Required work = From the first line down to the line containing "인터넷이 무엇인지 공부하기 전까지, 나에게 인터넷은 굉장히 추상적인 것이었다.", print the records below exactly, leaving every picture out.
(Material for the task)
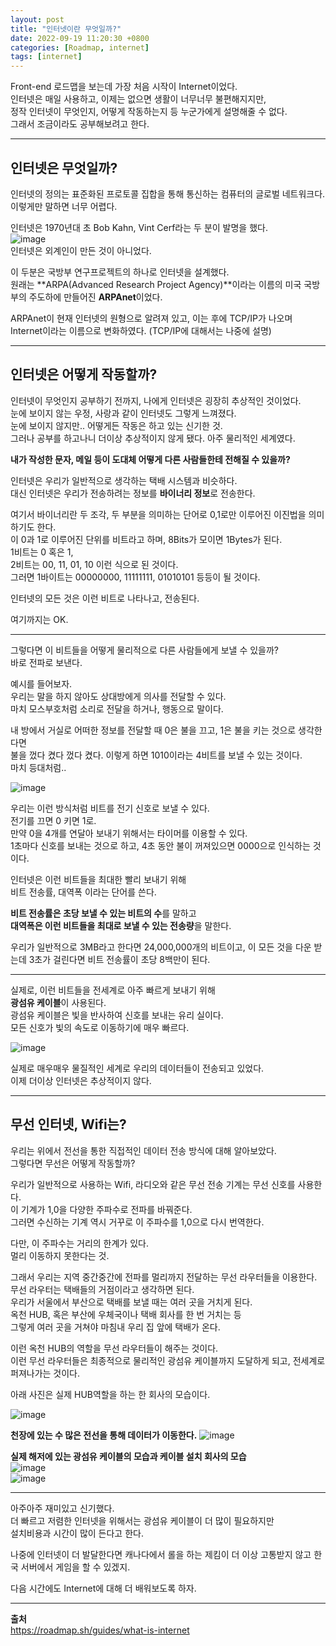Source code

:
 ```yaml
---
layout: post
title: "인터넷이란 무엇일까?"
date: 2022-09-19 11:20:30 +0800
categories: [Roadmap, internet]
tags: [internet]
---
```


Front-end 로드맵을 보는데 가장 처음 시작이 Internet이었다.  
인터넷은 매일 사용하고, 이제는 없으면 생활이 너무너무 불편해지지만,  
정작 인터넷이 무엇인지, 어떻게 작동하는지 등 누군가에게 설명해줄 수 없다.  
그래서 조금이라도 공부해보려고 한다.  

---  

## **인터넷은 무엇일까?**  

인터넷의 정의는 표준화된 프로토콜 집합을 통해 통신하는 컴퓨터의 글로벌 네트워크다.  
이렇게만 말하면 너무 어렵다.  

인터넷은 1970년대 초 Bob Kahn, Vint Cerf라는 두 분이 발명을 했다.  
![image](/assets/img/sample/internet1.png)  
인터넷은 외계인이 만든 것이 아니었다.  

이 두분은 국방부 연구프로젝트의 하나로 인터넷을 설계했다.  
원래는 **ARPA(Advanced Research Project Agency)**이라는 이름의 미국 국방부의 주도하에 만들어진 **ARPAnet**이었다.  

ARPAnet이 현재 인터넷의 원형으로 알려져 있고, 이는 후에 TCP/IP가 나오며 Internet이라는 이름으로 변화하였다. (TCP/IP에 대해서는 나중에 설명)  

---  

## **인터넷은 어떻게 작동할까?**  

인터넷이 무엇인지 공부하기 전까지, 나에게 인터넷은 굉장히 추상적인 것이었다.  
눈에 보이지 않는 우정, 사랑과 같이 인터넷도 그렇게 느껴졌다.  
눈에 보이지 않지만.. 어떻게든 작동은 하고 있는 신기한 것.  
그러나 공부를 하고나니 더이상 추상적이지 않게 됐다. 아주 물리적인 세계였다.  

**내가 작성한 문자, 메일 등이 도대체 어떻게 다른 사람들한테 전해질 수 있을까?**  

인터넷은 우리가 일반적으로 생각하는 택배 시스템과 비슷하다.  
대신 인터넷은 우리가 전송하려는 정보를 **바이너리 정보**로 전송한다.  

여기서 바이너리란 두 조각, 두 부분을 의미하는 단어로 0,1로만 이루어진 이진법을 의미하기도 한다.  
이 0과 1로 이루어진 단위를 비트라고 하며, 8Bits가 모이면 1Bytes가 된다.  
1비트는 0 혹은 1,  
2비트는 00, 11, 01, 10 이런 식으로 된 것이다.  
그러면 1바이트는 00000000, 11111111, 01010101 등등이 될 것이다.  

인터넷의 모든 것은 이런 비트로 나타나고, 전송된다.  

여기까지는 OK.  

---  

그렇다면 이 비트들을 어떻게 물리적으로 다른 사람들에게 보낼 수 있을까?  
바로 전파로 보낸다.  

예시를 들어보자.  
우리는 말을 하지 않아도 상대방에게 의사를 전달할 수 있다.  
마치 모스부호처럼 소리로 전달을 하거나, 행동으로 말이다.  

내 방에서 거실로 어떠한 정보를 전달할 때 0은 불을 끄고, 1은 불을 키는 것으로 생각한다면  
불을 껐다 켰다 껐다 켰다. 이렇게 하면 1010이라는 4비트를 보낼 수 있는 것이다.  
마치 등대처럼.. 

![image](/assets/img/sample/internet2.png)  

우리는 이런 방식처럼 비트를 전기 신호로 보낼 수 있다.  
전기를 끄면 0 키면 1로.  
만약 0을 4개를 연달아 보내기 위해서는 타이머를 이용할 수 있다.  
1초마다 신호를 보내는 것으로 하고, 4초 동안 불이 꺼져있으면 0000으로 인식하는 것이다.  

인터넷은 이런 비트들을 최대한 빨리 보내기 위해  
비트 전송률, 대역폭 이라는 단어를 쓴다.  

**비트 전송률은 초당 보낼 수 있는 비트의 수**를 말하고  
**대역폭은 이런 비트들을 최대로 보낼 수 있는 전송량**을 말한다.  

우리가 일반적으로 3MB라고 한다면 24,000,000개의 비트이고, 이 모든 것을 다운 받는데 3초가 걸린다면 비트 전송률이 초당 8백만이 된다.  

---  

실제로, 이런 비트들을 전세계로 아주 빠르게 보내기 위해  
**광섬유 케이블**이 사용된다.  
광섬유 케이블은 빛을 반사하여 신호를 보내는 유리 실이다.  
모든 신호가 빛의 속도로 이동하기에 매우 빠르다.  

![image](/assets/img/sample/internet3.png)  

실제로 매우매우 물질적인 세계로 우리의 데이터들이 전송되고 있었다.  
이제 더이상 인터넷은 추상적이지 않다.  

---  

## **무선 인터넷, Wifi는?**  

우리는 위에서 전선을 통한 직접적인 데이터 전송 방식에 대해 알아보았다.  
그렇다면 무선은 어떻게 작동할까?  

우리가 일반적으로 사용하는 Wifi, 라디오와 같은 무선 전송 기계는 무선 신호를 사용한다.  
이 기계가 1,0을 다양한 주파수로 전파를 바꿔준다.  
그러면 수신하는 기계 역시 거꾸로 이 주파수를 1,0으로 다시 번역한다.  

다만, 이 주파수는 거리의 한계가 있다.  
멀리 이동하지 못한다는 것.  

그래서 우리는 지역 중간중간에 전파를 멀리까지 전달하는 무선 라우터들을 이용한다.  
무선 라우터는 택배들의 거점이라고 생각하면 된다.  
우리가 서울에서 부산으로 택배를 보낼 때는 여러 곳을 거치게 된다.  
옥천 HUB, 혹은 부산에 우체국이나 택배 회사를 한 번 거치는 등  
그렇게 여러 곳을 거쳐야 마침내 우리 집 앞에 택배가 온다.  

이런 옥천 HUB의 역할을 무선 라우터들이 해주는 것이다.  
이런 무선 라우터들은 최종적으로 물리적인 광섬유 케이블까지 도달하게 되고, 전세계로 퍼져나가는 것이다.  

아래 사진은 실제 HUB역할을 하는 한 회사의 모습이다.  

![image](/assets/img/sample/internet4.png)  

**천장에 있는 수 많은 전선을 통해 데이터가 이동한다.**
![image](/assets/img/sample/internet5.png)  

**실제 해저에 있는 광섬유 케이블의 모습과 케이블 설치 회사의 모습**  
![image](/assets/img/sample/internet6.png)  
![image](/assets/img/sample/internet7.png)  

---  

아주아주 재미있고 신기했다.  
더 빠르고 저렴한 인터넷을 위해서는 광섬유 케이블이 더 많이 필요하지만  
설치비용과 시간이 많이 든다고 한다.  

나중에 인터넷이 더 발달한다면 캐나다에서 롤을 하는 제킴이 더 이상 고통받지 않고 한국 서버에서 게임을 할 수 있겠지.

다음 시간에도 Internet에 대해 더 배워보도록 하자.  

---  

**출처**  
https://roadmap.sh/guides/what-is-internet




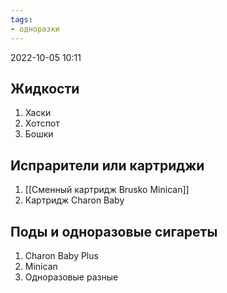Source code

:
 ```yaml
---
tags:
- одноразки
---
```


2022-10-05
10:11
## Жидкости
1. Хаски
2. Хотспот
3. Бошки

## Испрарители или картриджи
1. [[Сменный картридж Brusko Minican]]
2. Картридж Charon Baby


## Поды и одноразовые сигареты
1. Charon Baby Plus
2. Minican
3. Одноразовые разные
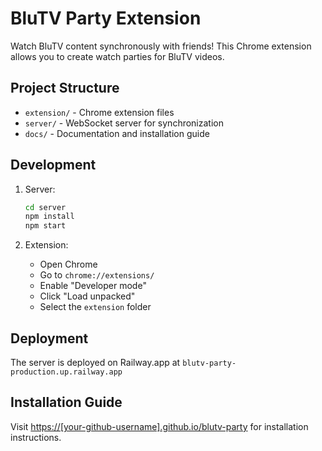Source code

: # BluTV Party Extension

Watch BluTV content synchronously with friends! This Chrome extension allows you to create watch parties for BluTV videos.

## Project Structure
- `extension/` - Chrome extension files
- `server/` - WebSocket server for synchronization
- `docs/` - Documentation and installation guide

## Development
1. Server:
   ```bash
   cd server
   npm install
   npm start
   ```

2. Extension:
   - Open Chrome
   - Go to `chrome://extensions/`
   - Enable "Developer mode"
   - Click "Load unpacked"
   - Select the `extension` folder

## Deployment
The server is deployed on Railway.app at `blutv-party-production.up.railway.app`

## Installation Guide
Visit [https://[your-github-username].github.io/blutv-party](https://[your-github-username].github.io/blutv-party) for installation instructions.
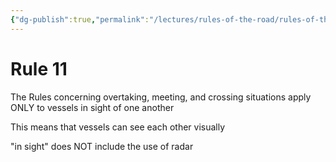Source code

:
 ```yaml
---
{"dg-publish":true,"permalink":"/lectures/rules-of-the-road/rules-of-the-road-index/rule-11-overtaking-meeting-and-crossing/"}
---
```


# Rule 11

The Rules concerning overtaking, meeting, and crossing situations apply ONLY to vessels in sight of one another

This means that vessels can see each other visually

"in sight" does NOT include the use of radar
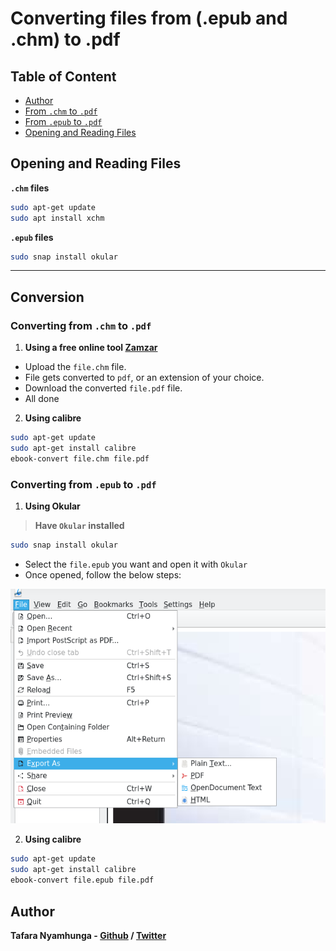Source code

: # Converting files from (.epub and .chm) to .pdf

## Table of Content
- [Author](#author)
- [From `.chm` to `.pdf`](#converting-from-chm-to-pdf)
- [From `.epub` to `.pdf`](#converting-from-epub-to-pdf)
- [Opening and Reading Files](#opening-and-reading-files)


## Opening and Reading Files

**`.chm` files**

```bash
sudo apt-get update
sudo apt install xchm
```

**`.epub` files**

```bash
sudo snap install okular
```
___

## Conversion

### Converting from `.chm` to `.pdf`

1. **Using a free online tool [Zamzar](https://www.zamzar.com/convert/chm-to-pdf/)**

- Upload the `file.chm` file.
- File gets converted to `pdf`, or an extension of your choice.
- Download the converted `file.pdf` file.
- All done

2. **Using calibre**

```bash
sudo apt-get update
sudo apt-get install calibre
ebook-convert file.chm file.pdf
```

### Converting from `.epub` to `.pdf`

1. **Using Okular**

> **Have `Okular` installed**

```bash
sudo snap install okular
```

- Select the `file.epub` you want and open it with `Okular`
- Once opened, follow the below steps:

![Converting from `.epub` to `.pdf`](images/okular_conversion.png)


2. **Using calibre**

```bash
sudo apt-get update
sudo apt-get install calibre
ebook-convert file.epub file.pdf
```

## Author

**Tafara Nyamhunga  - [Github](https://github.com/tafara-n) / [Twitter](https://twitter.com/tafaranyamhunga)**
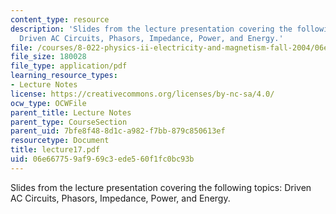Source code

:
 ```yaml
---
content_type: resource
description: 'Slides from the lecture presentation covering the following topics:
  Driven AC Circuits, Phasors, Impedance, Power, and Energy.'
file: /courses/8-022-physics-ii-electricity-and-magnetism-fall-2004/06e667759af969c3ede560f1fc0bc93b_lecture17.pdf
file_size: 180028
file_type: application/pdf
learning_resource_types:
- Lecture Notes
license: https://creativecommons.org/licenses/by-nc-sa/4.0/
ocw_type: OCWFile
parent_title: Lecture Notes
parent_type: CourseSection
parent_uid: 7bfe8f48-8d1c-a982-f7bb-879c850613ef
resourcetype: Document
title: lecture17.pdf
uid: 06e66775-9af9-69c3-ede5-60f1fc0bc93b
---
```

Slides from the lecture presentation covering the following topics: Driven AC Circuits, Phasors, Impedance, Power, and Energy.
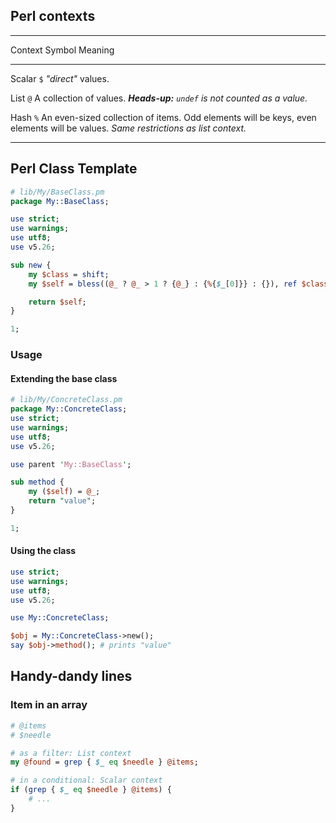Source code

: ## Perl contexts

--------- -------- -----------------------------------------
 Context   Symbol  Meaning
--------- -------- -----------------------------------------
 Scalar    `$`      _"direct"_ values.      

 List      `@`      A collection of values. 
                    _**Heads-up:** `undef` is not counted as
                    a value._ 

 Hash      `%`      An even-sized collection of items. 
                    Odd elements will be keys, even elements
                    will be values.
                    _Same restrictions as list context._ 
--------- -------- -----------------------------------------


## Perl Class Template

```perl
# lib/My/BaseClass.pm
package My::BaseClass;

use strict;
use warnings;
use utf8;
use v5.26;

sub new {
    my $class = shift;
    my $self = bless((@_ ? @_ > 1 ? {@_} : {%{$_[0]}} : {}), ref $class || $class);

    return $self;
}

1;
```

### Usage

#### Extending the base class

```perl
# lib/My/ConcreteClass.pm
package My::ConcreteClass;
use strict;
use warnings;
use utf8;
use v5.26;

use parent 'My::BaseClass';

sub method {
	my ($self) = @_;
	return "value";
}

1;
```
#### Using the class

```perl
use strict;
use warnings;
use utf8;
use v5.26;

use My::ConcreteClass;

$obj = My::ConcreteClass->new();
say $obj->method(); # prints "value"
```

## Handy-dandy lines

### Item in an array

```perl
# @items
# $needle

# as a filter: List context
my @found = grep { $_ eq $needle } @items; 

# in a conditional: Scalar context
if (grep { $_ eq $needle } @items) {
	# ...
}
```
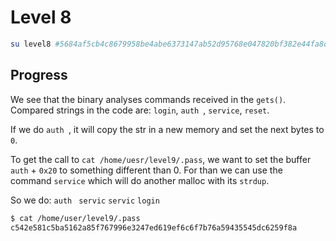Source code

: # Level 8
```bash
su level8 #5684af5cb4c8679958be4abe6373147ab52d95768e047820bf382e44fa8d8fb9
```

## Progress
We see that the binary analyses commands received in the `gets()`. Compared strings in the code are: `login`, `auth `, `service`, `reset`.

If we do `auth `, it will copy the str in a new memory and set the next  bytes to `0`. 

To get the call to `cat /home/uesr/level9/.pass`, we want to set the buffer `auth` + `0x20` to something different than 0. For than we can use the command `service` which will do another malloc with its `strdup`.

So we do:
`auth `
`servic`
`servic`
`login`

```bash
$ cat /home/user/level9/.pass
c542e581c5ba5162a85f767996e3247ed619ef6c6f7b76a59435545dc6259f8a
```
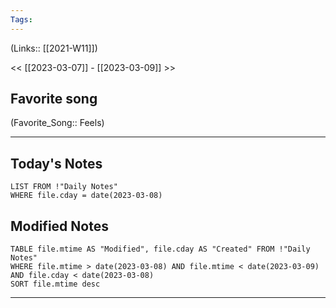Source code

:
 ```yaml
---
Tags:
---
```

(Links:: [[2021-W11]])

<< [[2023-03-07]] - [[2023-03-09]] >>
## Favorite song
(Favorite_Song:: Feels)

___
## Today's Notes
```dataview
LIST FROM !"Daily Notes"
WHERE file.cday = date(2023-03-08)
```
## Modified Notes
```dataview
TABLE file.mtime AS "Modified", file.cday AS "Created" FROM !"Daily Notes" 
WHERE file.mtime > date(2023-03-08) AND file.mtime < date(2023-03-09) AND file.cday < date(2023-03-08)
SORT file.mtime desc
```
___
(End Material for the task)
Solution to the problem =
Source code

:
 ```yaml
---
layout: post
title: "인터넷이란 무엇일까?"
date: 2022-09-19 11:20:30 +0800
categories: [Roadmap, internet]
tags: [internet]
---
```


Front-end 로드맵을 보는데 가장 처음 시작이 Internet이었다.  
인터넷은 매일 사용하고, 이제는 없으면 생활이 너무너무 불편해지지만,  
정작 인터넷이 무엇인지, 어떻게 작동하는지 등 누군가에게 설명해줄 수 없다.  
그래서 조금이라도 공부해보려고 한다.  

---  

## **인터넷은 무엇일까?**  

인터넷의 정의는 표준화된 프로토콜 집합을 통해 통신하는 컴퓨터의 글로벌 네트워크다.  
이렇게만 말하면 너무 어렵다.  

인터넷은 1970년대 초 Bob Kahn, Vint Cerf라는 두 분이 발명을 했다.  
![image](/assets/img/sample/internet1.png)  
인터넷은 외계인이 만든 것이 아니었다.  

이 두분은 국방부 연구프로젝트의 하나로 인터넷을 설계했다.  
원래는 **ARPA(Advanced Research Project Agency)**이라는 이름의 미국 국방부의 주도하에 만들어진 **ARPAnet**이었다.  

ARPAnet이 현재 인터넷의 원형으로 알려져 있고, 이는 후에 TCP/IP가 나오며 Internet이라는 이름으로 변화하였다. (TCP/IP에 대해서는 나중에 설명)  

---  

## **인터넷은 어떻게 작동할까?**  

인터넷이 무엇인지 공부하기 전까지, 나에게 인터넷은 굉장히 추상적인 것이었다.  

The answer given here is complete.